Global media and human solidarity are also playing a role. When people see a suffering child on television, they feel concerned, even if the picture comes from the other side of the world. This is what originally took the world's peacekeepers to Somalia. Compelling humanitarian tragedies and appalling human rights abuses have also prompted international peacekeeping interventions. As a result of all these factors, the United Nations is much more engaged in keeping the peace in conflicts within States than ever before.

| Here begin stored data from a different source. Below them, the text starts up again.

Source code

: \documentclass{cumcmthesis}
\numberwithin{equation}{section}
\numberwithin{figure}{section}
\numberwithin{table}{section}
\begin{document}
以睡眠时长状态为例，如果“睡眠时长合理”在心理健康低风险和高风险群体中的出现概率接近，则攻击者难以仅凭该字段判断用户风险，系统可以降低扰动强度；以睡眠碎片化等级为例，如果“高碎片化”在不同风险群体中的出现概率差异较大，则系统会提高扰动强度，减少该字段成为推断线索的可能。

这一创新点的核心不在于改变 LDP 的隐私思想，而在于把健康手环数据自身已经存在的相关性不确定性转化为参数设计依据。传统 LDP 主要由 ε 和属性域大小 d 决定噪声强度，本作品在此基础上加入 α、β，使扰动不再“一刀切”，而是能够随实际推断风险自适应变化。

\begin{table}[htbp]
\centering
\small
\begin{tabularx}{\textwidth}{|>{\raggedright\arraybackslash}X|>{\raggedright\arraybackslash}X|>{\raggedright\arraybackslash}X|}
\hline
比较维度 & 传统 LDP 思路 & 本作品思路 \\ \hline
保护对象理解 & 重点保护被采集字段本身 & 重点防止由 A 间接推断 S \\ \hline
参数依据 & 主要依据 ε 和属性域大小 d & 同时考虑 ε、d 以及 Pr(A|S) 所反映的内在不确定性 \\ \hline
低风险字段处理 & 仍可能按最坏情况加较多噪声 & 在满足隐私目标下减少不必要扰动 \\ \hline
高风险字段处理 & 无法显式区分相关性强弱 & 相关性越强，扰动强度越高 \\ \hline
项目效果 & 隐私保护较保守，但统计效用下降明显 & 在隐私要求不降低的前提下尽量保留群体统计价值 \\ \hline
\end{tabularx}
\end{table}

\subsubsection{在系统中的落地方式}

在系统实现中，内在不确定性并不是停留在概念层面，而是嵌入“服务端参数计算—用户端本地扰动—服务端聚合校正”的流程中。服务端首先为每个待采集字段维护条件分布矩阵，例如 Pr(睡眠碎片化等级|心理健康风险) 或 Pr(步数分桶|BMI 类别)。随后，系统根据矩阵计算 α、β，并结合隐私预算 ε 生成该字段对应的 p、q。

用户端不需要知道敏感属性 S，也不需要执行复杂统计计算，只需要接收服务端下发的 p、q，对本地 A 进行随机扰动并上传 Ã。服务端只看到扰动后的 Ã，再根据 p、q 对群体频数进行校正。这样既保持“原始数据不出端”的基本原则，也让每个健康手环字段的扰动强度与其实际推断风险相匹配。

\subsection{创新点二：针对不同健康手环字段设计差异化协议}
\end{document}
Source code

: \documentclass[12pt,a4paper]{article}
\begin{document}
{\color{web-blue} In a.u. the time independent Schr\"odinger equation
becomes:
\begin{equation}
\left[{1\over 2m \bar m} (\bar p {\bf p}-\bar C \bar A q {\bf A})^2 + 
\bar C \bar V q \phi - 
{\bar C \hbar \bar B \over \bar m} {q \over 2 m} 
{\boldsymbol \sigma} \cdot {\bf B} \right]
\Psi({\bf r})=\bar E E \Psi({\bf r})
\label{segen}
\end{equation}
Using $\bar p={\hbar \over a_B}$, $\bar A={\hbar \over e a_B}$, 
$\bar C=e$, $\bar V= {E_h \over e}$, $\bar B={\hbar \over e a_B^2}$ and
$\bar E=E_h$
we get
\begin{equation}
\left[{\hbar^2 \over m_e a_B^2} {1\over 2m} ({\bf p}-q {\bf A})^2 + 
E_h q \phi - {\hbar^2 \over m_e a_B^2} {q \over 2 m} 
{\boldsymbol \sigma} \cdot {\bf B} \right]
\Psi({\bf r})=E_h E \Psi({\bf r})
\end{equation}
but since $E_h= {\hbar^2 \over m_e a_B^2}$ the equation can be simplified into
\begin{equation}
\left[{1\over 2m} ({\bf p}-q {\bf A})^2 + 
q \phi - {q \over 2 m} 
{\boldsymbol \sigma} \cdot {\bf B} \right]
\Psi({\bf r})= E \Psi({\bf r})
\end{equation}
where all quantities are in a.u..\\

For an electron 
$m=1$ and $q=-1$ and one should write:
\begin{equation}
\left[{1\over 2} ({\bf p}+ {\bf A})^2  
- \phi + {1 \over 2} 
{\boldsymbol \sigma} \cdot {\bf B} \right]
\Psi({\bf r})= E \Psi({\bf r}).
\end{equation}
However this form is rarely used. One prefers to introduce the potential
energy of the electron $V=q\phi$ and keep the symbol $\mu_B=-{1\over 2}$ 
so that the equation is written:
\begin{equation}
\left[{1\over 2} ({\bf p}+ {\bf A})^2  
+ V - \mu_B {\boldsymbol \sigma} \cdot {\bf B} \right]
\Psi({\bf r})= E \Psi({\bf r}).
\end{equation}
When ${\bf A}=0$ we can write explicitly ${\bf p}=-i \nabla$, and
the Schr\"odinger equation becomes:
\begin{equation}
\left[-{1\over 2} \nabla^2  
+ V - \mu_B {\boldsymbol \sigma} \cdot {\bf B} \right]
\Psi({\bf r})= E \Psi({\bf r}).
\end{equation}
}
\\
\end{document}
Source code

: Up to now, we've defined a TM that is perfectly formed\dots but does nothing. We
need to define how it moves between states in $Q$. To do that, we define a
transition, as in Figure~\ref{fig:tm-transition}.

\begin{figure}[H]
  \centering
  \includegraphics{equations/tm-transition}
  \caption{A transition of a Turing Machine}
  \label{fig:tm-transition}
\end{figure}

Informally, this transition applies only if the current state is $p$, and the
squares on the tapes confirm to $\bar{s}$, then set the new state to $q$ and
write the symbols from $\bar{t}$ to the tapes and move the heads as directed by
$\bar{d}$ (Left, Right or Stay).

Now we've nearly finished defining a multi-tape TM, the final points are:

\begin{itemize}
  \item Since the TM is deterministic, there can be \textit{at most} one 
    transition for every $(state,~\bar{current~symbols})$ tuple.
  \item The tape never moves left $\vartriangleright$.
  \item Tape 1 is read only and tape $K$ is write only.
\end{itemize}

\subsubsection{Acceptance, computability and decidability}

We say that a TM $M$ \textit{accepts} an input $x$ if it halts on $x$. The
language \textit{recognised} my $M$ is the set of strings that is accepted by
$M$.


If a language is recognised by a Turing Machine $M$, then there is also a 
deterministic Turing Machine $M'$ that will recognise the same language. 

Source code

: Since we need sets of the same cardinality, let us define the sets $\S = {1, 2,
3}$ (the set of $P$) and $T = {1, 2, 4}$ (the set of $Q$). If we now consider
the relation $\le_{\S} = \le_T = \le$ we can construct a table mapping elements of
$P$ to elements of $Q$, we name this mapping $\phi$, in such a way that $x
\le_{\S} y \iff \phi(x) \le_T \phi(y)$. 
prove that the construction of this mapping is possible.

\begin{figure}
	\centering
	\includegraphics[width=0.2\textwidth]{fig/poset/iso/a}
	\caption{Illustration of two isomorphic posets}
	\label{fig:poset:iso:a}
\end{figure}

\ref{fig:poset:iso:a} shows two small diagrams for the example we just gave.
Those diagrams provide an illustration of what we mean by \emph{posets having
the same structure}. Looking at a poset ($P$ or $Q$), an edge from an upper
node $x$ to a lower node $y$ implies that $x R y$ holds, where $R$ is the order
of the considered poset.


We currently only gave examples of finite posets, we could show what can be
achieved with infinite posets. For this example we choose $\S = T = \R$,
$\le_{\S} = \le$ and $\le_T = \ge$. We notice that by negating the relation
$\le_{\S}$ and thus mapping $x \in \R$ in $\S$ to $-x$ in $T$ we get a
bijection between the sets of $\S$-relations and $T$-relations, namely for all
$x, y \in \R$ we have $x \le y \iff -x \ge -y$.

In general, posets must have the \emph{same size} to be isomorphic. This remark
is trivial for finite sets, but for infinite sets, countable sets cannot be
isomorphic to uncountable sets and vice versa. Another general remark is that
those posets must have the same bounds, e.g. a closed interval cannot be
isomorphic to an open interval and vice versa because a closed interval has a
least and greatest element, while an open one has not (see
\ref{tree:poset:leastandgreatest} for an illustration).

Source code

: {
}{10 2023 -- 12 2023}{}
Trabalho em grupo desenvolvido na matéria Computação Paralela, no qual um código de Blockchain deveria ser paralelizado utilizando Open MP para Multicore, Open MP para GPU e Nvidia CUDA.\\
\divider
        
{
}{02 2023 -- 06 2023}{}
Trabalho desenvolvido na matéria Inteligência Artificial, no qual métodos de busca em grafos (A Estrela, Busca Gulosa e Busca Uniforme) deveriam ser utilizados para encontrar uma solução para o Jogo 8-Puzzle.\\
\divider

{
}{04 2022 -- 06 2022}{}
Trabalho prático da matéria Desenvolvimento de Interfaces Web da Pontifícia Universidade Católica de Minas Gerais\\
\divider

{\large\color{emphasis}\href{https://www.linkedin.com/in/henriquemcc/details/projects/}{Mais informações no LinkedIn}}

This is no easy task. All too often, the United Nations is called on to act in some of the world's most intractable situations, when no one else is ready to take on the challenge. Peacekeeping can provide a stabilizing presence, so that the parties do not slide back into war. That is one reason why peacekeepers have remained in Cyprus and on the Golan Heights for more than a quarter century. But the international community must never give up on conflict resolution. In both the cases I have just mentioned, we are hopeful that real progress will be achieved this year.
But along with our successes, we have had setbacks. Some peacekeeping missions have been wrongly conceived. In Bosnia and Herzegovina, for example, the Security Council decided on the limited objective of alleviating the humanitarian consequences of the conflict. Humanitarian relief was certainly necessary, but it was no substitute for the political action and long-term commitment necessary to address "ethnic cleansing" and the root causes of that situation. Indeed, the Council's unwillingness to countenance stronger measures gave credence to criticism that Member States were using -- or misusing -- the instrument of peacekeeping simply to give the appearance of "doing something" about a crisis.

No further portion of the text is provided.